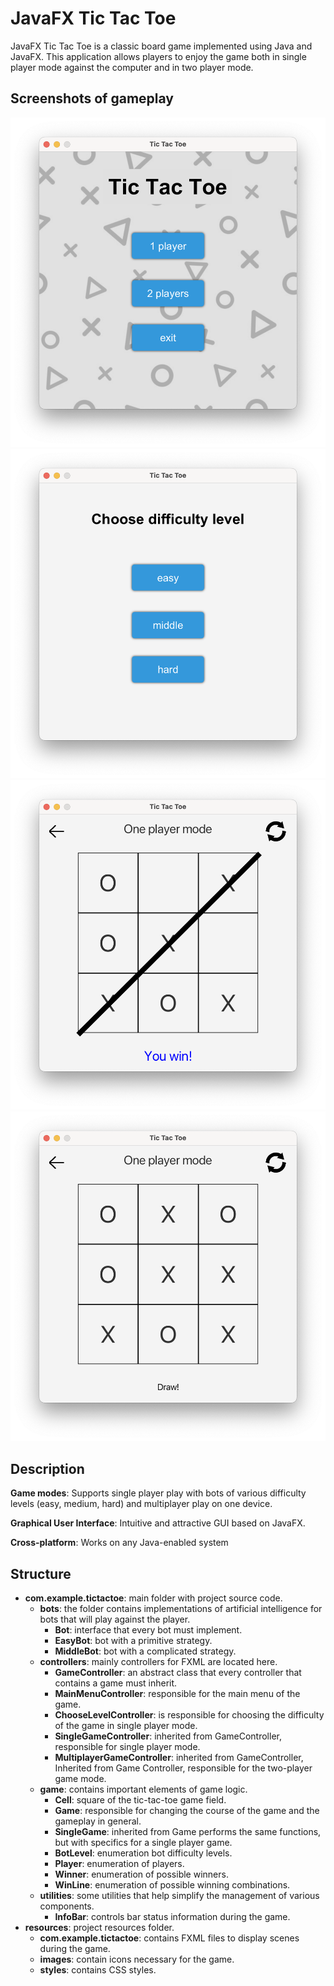 # JavaFX Tic Tac Toe

JavaFX Tic Tac Toe is a classic board game implemented using Java and JavaFX. This application allows players to enjoy the game both in single player mode against the computer and in two player mode.

## Screenshots of gameplay
![](screenshots/Screenshot1.png)
![](screenshots/Screenshot2.png)
![](screenshots/Screenshot3.png)
![](screenshots/Screenshot4.png)

## Description
**Game modes**: Supports single player play with bots of various difficulty levels (easy, medium, hard) and multiplayer play on one device.

**Graphical User Interface**: Intuitive and attractive GUI based on JavaFX.

**Cross-platform**: Works on any Java-enabled system

## Structure

- **com.example.tictactoe**: main folder with project source code.
  - **bots**: the folder contains implementations of artificial intelligence for bots that will play against the player.
    - **Bot**: interface that every bot must implement.
    - **EasyBot**: bot with a primitive strategy.
    - **MiddleBot**: bot with a complicated strategy.
  - **controllers**: mainly controllers for FXML are located here.
    - **GameController**: an abstract class that every controller that contains a game must inherit.
    - **MainMenuController**: responsible for the main menu of the game.
    - **ChooseLevelController**: is responsible for choosing the difficulty of the game in single player mode.
    - **SingleGameController**: inherited from GameController, responsible for single player mode.
    - **MultiplayerGameController**: inherited from GameController, Inherited from Game Controller, responsible for the two-player game mode.
  - **game**: contains important elements of game logic.
    - **Cell**: square of the tic-tac-toe game field.
    - **Game**: responsible for changing the course of the game and the gameplay in general.
    - **SingleGame**: inherited from Game performs the same functions, but with specifics for a single player game.
    - **BotLevel**: enumeration bot difficulty levels.
    - **Player**: enumeration of players.
    - **Winner**: enumeration of possible winners.
    - **WinLine**: enumeration of possible winning combinations.
  - **utilities**: some utilities that help simplify the management of various components.
    - **InfoBar**: controls bar status information during the game.
- **resources**: project resources folder.
  - **com.example.tictactoe**: contains FXML files to display scenes during the game.
  - **images**: contain icons necessary for the game.
  - **styles**: contains CSS styles.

## What to produce
Show every line of the material above in which "possible" is present.

## Solution
    - **Winner**: enumeration of possible winners.
    - **WinLine**: enumeration of possible winning combinations.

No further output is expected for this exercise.